- [Task]
In the records that follow, count each line where the string "which" occurs. Provide the total and no other text.

------ Data for the task

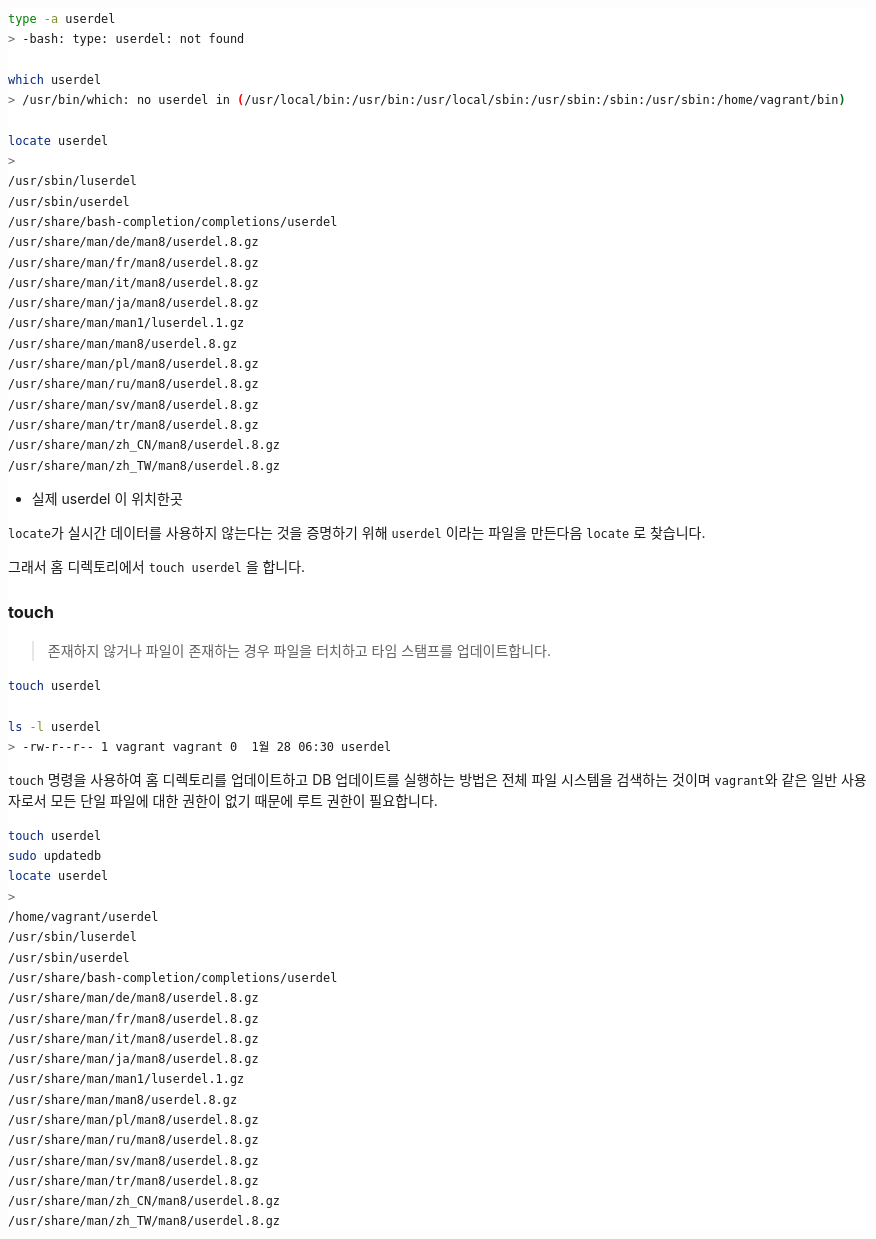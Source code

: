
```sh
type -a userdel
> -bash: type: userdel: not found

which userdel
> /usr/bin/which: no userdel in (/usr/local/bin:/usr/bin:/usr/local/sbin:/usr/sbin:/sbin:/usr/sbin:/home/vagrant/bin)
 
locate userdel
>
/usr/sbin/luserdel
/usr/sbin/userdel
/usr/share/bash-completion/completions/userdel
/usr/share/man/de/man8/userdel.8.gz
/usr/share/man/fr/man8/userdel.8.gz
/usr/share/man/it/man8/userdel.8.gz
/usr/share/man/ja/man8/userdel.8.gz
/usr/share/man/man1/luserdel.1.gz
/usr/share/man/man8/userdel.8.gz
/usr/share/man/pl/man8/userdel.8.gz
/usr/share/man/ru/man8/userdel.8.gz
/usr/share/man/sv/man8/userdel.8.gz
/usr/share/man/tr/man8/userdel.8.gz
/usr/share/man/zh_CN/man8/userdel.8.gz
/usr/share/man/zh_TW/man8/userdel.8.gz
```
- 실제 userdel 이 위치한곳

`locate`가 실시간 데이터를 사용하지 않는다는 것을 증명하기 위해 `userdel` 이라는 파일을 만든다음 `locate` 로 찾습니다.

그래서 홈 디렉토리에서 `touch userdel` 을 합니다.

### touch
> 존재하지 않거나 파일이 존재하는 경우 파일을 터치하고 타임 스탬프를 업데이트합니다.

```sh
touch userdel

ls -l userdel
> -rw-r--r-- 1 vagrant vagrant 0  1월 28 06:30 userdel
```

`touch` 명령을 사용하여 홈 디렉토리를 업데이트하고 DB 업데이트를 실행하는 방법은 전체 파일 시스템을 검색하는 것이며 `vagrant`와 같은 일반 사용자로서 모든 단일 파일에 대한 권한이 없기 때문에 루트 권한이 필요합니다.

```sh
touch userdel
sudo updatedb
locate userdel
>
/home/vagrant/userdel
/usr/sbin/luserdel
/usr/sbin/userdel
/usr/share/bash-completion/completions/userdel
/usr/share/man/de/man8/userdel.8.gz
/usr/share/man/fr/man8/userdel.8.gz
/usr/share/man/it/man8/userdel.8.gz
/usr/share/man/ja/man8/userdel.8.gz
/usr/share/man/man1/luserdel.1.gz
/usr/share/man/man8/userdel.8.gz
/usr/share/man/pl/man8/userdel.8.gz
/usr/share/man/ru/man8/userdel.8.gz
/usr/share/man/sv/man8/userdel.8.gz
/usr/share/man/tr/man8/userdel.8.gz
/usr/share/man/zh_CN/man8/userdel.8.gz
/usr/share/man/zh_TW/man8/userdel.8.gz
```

------------

- [Task answer]
2